**Exercise aim:**
Nothing but the lines from the one with "We provide a" down to the one with "This global colocalization" should be returned, exactly and with both ends included, from the material below.

**Data for this exercise:**
<<<<
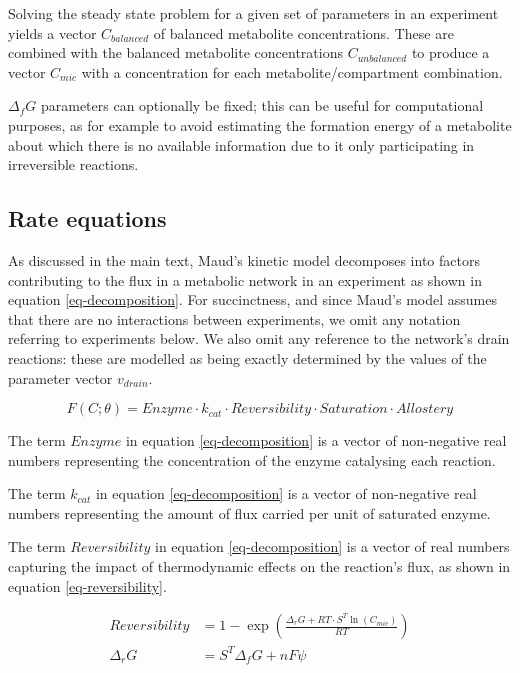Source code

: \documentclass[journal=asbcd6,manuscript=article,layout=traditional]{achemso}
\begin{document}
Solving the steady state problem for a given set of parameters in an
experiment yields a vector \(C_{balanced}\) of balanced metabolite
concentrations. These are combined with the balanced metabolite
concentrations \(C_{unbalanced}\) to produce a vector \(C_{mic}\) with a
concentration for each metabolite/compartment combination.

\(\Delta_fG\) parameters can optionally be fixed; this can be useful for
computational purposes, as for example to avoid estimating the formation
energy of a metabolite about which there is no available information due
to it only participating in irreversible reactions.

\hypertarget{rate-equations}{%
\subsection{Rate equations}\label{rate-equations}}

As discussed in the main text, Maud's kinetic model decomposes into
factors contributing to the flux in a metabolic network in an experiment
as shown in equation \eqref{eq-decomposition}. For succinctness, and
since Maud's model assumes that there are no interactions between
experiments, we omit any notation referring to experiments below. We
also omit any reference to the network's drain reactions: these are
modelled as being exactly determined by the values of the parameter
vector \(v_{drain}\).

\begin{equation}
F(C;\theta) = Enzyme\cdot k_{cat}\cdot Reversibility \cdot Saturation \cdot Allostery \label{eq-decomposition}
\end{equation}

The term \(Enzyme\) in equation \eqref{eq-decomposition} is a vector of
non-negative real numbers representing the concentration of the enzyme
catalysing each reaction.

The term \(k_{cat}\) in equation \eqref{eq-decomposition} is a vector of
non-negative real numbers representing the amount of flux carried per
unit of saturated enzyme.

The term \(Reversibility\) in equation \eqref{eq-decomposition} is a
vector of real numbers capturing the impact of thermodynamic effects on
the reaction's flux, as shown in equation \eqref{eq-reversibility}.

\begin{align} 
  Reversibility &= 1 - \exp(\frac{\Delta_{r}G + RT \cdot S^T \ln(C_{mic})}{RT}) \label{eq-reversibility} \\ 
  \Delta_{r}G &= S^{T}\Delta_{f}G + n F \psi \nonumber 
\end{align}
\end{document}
>>>>
<<<<
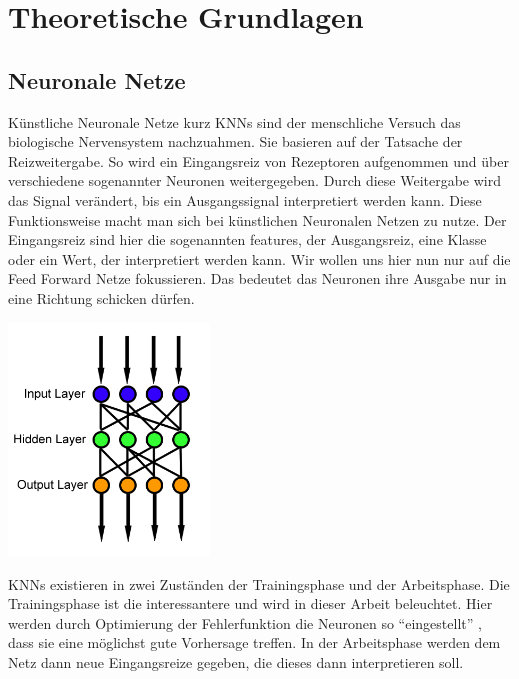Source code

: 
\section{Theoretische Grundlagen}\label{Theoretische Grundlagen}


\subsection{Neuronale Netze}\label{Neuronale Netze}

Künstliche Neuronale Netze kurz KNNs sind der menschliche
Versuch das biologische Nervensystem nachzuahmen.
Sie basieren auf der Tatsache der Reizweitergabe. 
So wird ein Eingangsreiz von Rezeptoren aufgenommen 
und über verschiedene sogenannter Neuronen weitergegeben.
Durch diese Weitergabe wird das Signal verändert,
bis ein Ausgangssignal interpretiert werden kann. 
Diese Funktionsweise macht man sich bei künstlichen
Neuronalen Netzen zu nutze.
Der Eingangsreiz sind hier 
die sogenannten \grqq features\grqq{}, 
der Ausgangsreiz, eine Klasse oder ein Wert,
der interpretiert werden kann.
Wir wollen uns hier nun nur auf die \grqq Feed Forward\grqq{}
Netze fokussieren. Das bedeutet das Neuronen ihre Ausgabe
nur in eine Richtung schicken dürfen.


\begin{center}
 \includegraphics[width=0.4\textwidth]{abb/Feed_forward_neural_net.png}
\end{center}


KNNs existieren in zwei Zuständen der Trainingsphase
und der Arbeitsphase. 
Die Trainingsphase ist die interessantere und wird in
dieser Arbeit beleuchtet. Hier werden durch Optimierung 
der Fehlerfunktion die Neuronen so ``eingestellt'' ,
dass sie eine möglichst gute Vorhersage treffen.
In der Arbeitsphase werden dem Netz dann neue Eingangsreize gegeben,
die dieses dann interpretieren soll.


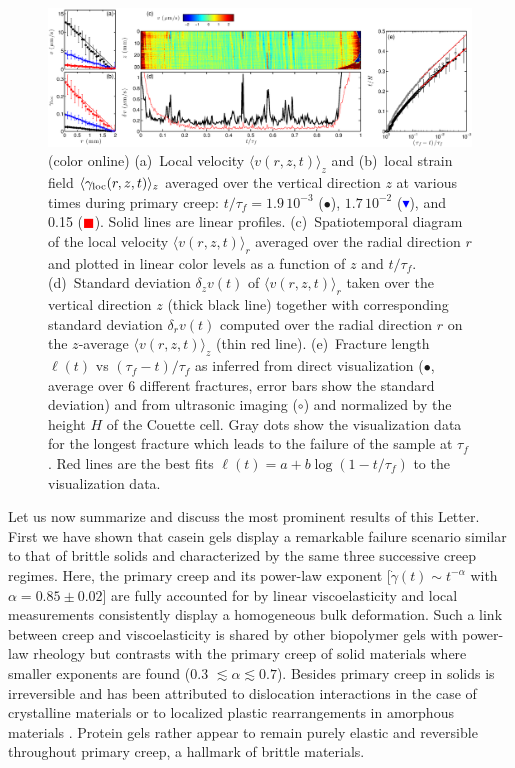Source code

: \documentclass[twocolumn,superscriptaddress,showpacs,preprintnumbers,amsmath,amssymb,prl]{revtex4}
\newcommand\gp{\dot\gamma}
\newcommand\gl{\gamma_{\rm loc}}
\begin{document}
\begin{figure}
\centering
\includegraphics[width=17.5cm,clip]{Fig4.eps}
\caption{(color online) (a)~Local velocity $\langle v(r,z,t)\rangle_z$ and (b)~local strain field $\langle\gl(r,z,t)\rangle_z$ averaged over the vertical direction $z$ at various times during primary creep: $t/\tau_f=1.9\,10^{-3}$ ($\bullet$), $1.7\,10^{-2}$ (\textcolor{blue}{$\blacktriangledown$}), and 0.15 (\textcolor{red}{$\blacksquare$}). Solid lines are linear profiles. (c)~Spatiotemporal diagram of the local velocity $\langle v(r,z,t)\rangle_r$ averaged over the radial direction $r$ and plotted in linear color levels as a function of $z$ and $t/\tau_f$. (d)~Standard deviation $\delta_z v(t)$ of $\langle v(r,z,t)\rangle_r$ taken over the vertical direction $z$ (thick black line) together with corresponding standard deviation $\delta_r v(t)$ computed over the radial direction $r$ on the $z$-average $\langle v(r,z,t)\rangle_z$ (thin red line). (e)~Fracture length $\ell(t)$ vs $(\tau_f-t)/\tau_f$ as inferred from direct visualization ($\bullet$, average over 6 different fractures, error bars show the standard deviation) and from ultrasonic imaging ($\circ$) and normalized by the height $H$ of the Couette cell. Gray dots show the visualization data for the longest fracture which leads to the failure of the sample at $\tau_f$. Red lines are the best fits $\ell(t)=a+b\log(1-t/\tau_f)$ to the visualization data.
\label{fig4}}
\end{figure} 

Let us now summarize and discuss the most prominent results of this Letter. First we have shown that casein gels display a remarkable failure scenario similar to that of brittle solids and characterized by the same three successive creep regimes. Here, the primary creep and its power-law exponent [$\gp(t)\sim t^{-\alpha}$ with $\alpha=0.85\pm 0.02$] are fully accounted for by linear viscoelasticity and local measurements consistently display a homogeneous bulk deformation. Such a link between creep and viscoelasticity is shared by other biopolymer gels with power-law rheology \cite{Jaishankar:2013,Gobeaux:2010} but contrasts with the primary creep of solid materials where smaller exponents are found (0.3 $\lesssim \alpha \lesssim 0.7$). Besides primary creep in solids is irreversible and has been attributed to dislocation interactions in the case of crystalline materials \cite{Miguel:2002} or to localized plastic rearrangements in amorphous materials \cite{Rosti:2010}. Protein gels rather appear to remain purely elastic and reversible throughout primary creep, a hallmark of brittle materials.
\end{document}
>>>>
<<<<
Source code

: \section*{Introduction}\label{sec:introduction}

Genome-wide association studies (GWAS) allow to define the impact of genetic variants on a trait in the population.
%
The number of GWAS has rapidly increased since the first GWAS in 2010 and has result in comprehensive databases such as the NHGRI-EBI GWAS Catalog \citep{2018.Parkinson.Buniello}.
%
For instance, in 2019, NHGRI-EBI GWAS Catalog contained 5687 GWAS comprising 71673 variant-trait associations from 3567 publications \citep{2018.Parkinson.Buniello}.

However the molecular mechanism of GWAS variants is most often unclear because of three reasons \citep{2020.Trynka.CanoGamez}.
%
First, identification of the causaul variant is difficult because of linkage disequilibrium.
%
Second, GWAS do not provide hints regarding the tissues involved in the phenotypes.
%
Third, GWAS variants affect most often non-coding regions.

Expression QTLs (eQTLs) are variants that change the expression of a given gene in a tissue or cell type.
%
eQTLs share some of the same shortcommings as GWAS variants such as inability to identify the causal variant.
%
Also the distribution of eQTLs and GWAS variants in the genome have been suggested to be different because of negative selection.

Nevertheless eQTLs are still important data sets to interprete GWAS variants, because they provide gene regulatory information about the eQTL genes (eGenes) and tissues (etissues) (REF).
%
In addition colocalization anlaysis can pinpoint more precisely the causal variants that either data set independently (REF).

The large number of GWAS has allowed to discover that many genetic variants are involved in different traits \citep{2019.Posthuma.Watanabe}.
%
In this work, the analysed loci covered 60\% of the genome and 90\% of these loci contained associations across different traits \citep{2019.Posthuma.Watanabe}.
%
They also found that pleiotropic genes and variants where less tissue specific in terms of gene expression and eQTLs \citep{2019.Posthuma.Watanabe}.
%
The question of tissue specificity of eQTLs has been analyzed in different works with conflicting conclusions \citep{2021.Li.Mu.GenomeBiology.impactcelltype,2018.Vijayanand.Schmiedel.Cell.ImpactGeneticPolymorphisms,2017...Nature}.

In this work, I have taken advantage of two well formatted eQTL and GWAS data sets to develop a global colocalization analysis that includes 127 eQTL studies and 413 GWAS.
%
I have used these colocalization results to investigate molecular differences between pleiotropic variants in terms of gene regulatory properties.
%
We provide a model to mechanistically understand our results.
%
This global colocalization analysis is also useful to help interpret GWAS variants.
>>>>
**Answer box:**
We provide a model to mechanistically understand our results.
%
This global colocalization analysis is also useful to help interpret GWAS variants.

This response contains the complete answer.